2.2 How to apply MISP-SQL to other base semantic parsers?

Basically, one can simply inherit the abstract classes defined in MISP_SQL. We use SQLNet as an example and summarize our coding work below:

  • world_model.py:
    • def decode_per_pass: To support (one-step) beam search, we adapt the SQLNet's non-interactive forward implementation (Line 129) into interactive beam search (Line 184). A customized hypothesis inherited from the Hypothesis class is used in beam search.
    • def apply_pos_feedback, def apply_neg_feedback and def decode_revised_structure are implemented to support feedback incorporation.
  • environment.py:
    • class ErrorEvaluator(BaseErrorEvaluator): This class is inherited from the ErrorEvaluator class in MISP_SQL. One needs to implement the function compare to simulate the user's feedback (given she knows the ground truth, simply comparing the generated query with the ground truth).
    • class RealUser(BaseRealUser): This class is inherited from the RealUser class in MISP_SQL. We extend it with a function show_table to present table headers in user study.

Other classes, such as MISP.QuestionGenerator, MISP.ErrorDetectorProbability and MISP.Agent, can be directly used.

3. Experiments

Our experiments involve three different base semantic parsers: SQLNet, SQLova and SyntaxSQLNet. This section shows how to run MISP with each of the base semantic parsers.

3.1 MISP with SQLNet

Requirements

Note: It is recommended to create a conda environment (download, usage) to install the above packages. If you do so, you may put your environment name here, i.e., source activate ENV_NAME.

Data preparation

Please download the .tar file from here and uncompress it under the folder SQLNet_model. This file has included necessary data as well as pretrained models.

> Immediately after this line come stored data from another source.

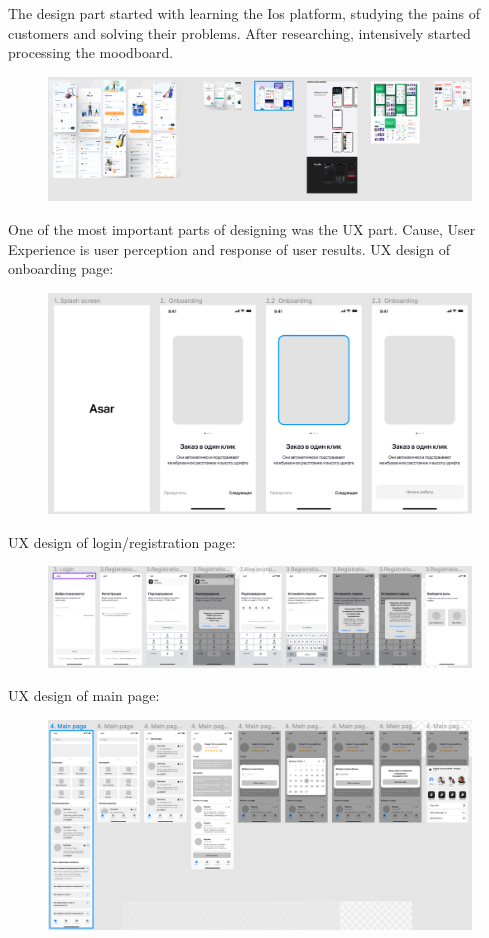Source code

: The design part started with learning the Ios platform, studying the pains of customers and solving their problems. After researching, intensively started processing the moodboard.
\begin{figure}[H]
    \centering
    \includegraphics[scale=0.50]{images/design5.png}
\end{figure}
One of the most important parts of designing was the UX part. Cause, User Experience is user perception and response of user results. \newline
UX design of onboarding page:
\begin{figure}[H]
    \centering
    \includegraphics[scale=0.60]{images/design2.png}
\end{figure}
UX design of login/registration page:
\begin{figure}[H]
    \centering
    \includegraphics[scale=0.53]{images/design1.png}
\end{figure}
UX design of main page:
\begin{figure}[H]
    \centering
    \includegraphics[scale=0.59]{images/design3.png}
\end{figure}
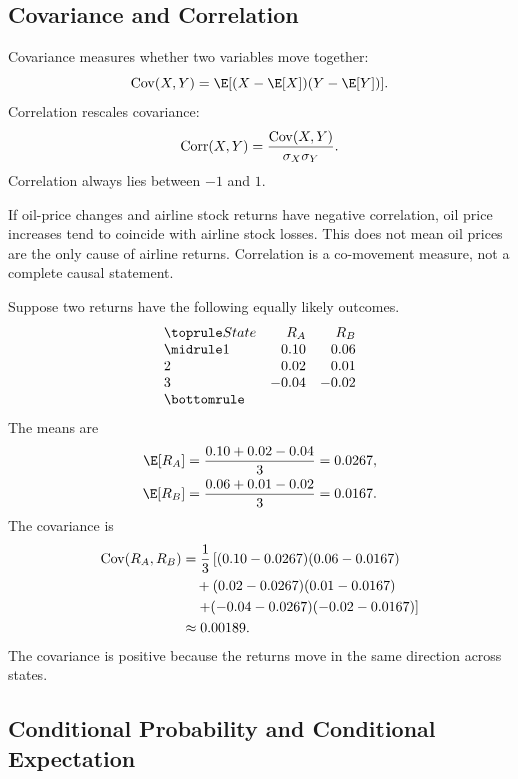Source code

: \subsection{Covariance and Correlation}

Covariance measures whether two variables move together:
\[
    \Cov(X,Y)=\E[(X-\E[X])(Y-\E[Y])].
\]
Correlation rescales covariance:
\[
    \Corr(X,Y)=\frac{\Cov(X,Y)}{\sigma_X\sigma_Y}.
\]
Correlation always lies between $-1$ and $1$.

\begin{exmp}
If oil-price changes and airline stock returns have negative correlation, oil
price increases tend to coincide with airline stock losses. This does not mean
oil prices are the only cause of airline returns. Correlation is a co-movement
measure, not a complete causal statement.
\end{exmp}

\begin{exmp}
Suppose two returns have the following equally likely outcomes.
\[
\begin{array}{@{}lrr@{}}
\toprule
State & R_A & R_B \\
\midrule
1 & 0.10 & 0.06 \\
2 & 0.02 & 0.01 \\
3 & -0.04 & -0.02 \\
\bottomrule
\end{array}
\]
The means are
\[
\begin{aligned}
    \E[R_A]&=\frac{0.10+0.02-0.04}{3}=0.0267,\\
    \E[R_B]&=\frac{0.06+0.01-0.02}{3}=0.0167.
\end{aligned}
\]
The covariance is
\[
\begin{aligned}
    \Cov(R_A,R_B)
    &=
    \frac{1}{3}
    \left[
    (0.10-0.0267)(0.06-0.0167)\right.\\
    &\quad
    +(0.02-0.0267)(0.01-0.0167)\\
    &\quad
    \left.
    +(-0.04-0.0267)(-0.02-0.0167)
    \right]\\
    &\approx 0.00189.
\end{aligned}
\]
The covariance is positive because the returns move in the same direction across
states.
\end{exmp}

\subsection{Conditional Probability and Conditional Expectation}

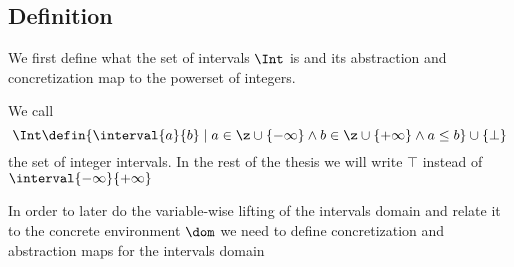 \subsection{Definition}
\label{sub:intervals}

We first define what the set of intervals \(\Int\) is and its
abstraction and concretization map to the powerset of integers.

\begin{definition}\label{def:int}
  We call
  \begin{equation*}
    \Int \defin \{ \interval{a}{b} \mid a \in \z \cup \{-\infty\}
    \wedge b \in \z \cup \{+\infty\} \wedge a\leq b \} \cup
    \{\bot\} 
  \end{equation*}
  the set of integer intervals. In the rest of the thesis we will
  write \(\top\) instead of \(\interval{-\infty}{+\infty}\)
\end{definition}

In order to later do the variable-wise lifting of the intervals domain
and relate it to the concrete environment \(\dom\) we need to define
concretization and abstraction maps for the intervals domain

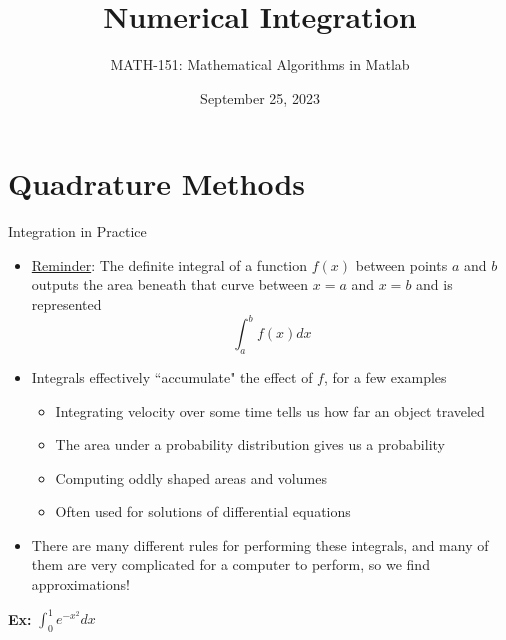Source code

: {}\documentclass[letterpaper,
compress,
xcolor=x11names,
]{beamer}
\begin{document}
	\title{Numerical Integration}
	\author{MATH-151:  Mathematical Algorithms in Matlab}
	\date[202X]{September 25, 2023}




\begin{frame}
\titlepage
\end{frame}
\section{Quadrature Methods}

\begin{frame}{Integration in Practice}
	\footnotesize
	\begin{itemize}
		\item \underline{Reminder}: The definite integral of a function $f(x)$ between points $a$ and $b$ outputs the area beneath that curve between $x=a$ and $x=b$ and is represented 
		\begin{equation*}
			\int_{a}^{b}f(x)dx
		\end{equation*}
		\item Integrals effectively ``accumulate" the effect of $f$, for a few examples
		\begin{itemize}
			\item Integrating velocity over some time tells us how far an object traveled
			\item The area under a probability distribution gives us a probability
			\item Computing oddly shaped areas and volumes
			\item Often used for solutions of differential equations
		\end{itemize}
		\item There are many different rules for performing these integrals, and many of them are very complicated for a computer to perform, so we find approximations!
	\end{itemize}
	\begin{center}
		\textbf{Ex:} $\displaystyle \int_{0}^{1} e^{-x^2} dx$ \hspace{0.5cm}
	\end{center}
\end{frame}
\end{document}
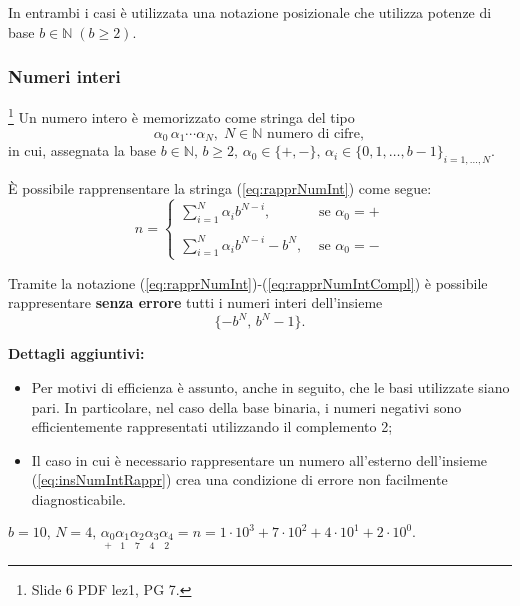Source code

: In entrambi i casi è utilizzata una notazione posizionale che utilizza potenze di base $b\in\mathbb N\; (b\geq 2).$

\subsubsection{Numeri interi}\footnote{Slide 6 PDF lez1, PG 7.}
Un numero intero è memorizzato come stringa del tipo
\begin{equation}\label{eq:rapprNumInt}
	\alpha_0\,\alpha_1\cdots\alpha_N,\; N\in\mathbb N\text{ numero di cifre},
\end{equation}
in cui, assegnata la base $b\in\mathbb N,\, b\geq 2,\, \alpha_0\in\{+,-\},\, \alpha_i\in\{0,1,\hdots, b-1\}_{i=1,\hdots,N}.$

È possibile rapprensentare la stringa (\ref{eq:rapprNumInt}) come segue:
\begin{equation}\label{eq:rapprNumIntCompl}
	n=\begin{cases}
		\sum_{i=1}^N\alpha_i b^{N-i}, &\text{ se } \alpha_0=+\\
		\\
		\sum_{i=1}^N\alpha_i b^{N-i} -b^N, &\text{ se } \alpha_0=-
	\end{cases}
\end{equation}

Tramite la notazione (\ref{eq:rapprNumInt})-(\ref{eq:rapprNumIntCompl}) è possibile rappresentare \textbf{senza errore} tutti i numeri interi dell'insieme
\begin{equation}\label{eq:insNumIntRappr}
	\{-b^N,\,b^N-1\}.
\end{equation}

\textbf{Dettagli aggiuntivi:}
\begin{itemize}
	\item Per motivi di efficienza è assunto, anche in seguito, che le basi utilizzate siano pari. In particolare, nel caso della base binaria, i numeri negativi sono efficientemente rappresentati utilizzando il complemento 2;
	\item Il caso in cui è necessario rappresentare un numero all'esterno dell'insieme (\ref{eq:insNumIntRappr}) crea una condizione di errore non facilmente diagnosticabile. 
\end{itemize}

\begin{example}
	$b=10,\, N=4,\, \underset{+}{\alpha_0}\underset{1}{\alpha_1}\underset{7}{\alpha_2}\underset{4}{\alpha_3}\underset{2}{\alpha_4}=n=1\cdot 10^3+7\cdot 10^2+4\cdot 10^1+2\cdot 10^0.$
\end{example}

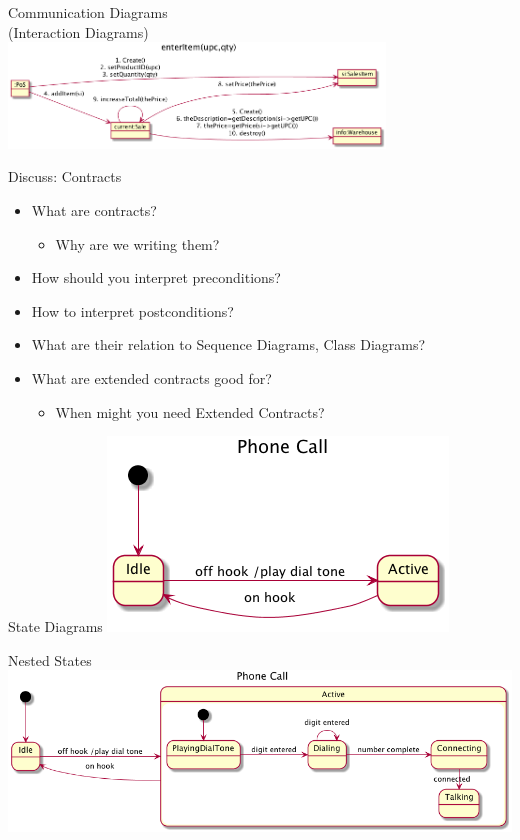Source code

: \documentclass[10pt,t,a4paper]{beamer}
\begin{document}
\begin{frame}[label=sec-1-3]{Communication Diagrams \\ (Interaction Diagrams)}
\includegraphics[width=10cm]{FCommunicationDiagram.png}
\end{frame}

\begin{frame}[label=sec-1-4]{Discuss: Contracts}
\begin{itemize}
\item What are contracts?
\begin{itemize}
\item Why are we writing them?
\end{itemize}
\item How should you interpret preconditions?
\item How to interpret postconditions?
\item What are their relation to Sequence Diagrams, Class Diagrams?
\item What are extended contracts good for?
\begin{itemize}
\item When might you need Extended Contracts?
\end{itemize}
\end{itemize}
\end{frame}
\begin{frame}[label=sec-1-5]{State Diagrams}
\includegraphics[width=.9\linewidth]{FStateDiagramExample4.png}
\end{frame}

\begin{frame}[label=sec-1-6]{Nested States}
\includegraphics[width=.9\linewidth]{FStateDiagramExamplePhoneNested.png}
\end{frame}
\end{document}
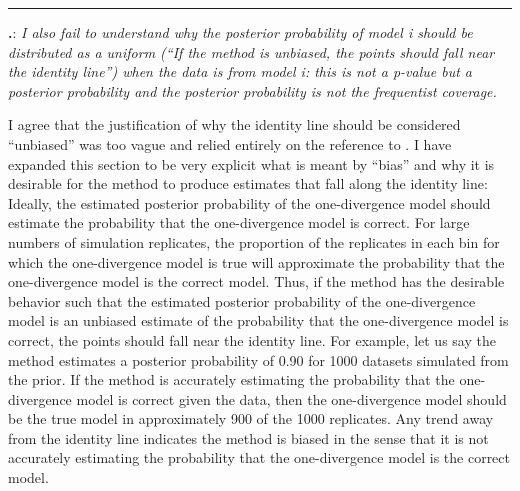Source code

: \documentclass[12pt]{article}
\newcounter{commentCounter}
\newcommand{\revcomment}[1]{{\addtocounter{commentCounter}{1}}
    \medskip \hrule \noindent
\textbf{\arabic{section}.\arabic{commentCounter}}: {\sl #1}\par\xspace}
\newcommand{\response}[1]{{\addtolength{\leftskip}{0.25in} #1\par}\xspace}
\let\quoteOld\quote
\let\endquoteOld\endquote
\renewenvironment{quote}{\sffamily\small\quoteOld}{\endquoteOld}
\begin{document}
\revcomment{
    I also fail to understand why the posterior probability of model i should
    be distributed as a uniform (``If the method is unbiased, the points should
    fall near the identity line'') when the data is from model i: this is not a
    p-value but a posterior probability and the posterior probability is not
    the frequentist coverage.
}
\response{
    I agree that the justification of why the identity line should be
    considered ``unbiased'' was too vague and relied entirely on the reference
    to \cite{Huelsenbeck2004}. I have expanded this section to be very explicit
    what is meant by ``bias'' and why it is desirable for the method to produce
    estimates that fall along the identity line:
    \begin{quote}
        Ideally, the estimated posterior probability of the one-divergence
        model should estimate the probability that the one-divergence model is
        correct.  For large numbers of simulation replicates, the proportion of
        the replicates in each bin for which the one-divergence model is true
        will approximate the probability that the one-divergence model is the
        correct model.  Thus, if the method has the desirable behavior such
        that the estimated posterior probability of the one-divergence model is
        an unbiased estimate of the probability that the one-divergence model
        is correct, the points should fall near the identity line.  For
        example, let us say the method estimates a posterior probability of
        0.90 for 1000 datasets simulated from the prior.  If the method is
        accurately estimating the probability that the one-divergence model is
        correct given the data, then the one-divergence model should be the
        true model in approximately 900 of the 1000 replicates.  Any trend away
        from the identity line indicates the method is biased in the sense that
        it is not accurately estimating the probability that the one-divergence
        model is the correct model.
    \end{quote}
}
\end{document}
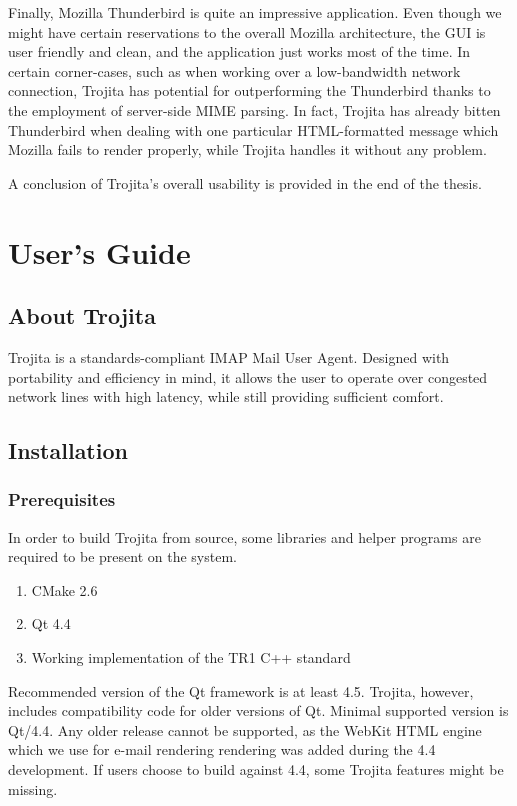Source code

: \documentclass[12pt,notitlepage]{report}
\newcommand{\trojita}{Trojita\xspace}
\begin{document}
Finally, Mozilla Thunderbird is quite an impressive application.  Even though we
might have certain reservations to the overall Mozilla architecture, the GUI is
user friendly and clean, and the application just works most of the time.  In
certain corner-cases, such as when working over a low-bandwidth network
connection, \trojita has potential for outperforming the Thunderbird thanks to
the employment of server-side MIME parsing.  In fact, \trojita has already
bitten Thunderbird when dealing with one particular HTML-formatted message which
Mozilla fails to render properly, while \trojita handles it without any problem.

A conclusion of \trojita's overall usability is provided in the end of the
thesis.

\chapter{User's Guide}
\label{users-guide}

\section{About Trojita}

\trojita is a standards-compliant IMAP Mail User Agent. Designed with portability
and efficiency in mind, it allows the user to operate over congested network
lines with high latency, while still providing sufficient comfort.

\section{Installation}

\subsection{Prerequisites}

In order to build \trojita from source, some libraries and helper programs are
required to be present on the system.

\begin{enumerate}
    \item{CMake 2.6}
    \item{Qt 4.4}
    \item{Working implementation of the TR1 C++ standard}
\end{enumerate}

Recommended version of the Qt framework \cite{qt} is at least 4.5. \trojita,
however, includes compatibility code for older versions of Qt. Minimal supported
version is Qt/4.4. Any older release cannot be supported, as the WebKit HTML
engine which we use for e-mail rendering rendering was added during the 4.4
development. If users choose to build against 4.4, some \trojita features might
be missing.
\end{document}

To run the interactive system

Under the main directory (please revise the output paths accordingly before running the script):

bash interaction_SQLNet.sh

3.2 MISP with SQLova

Requirements

  • Python 3.6
  • Pytorch 1.0.1
  • Please follow SQLova's instruction to install other dependencies. Note: If you have created a new conda environment to install the above packages, please put its name here, i.e., source activate ENV_NAME.

Data preparation

Please download the .tar file from here and uncompress it under the folder SQLova_model. This file has included necessary data as well as pretrained models.

To run the interactive system

Under the main directory (please revise the output paths accordingly before running the script):

bash interaction_sqlova.sh

3.3 MISP with SyntaxSQLNet

Requirements

  • Python 2.7
  • Pytorch 0.2.0

(You can use the same environment as SQLNet for running SyntaxSQLNet).

Data preparation

Please download the .tar file from here and uncompress it under the folder syntaxSQL. This file has included necessary data as well as pretrained models. Please also download and unzip the pretrained Glove, and put it as syntaxSQL/glove/glove.42B.300d.txt.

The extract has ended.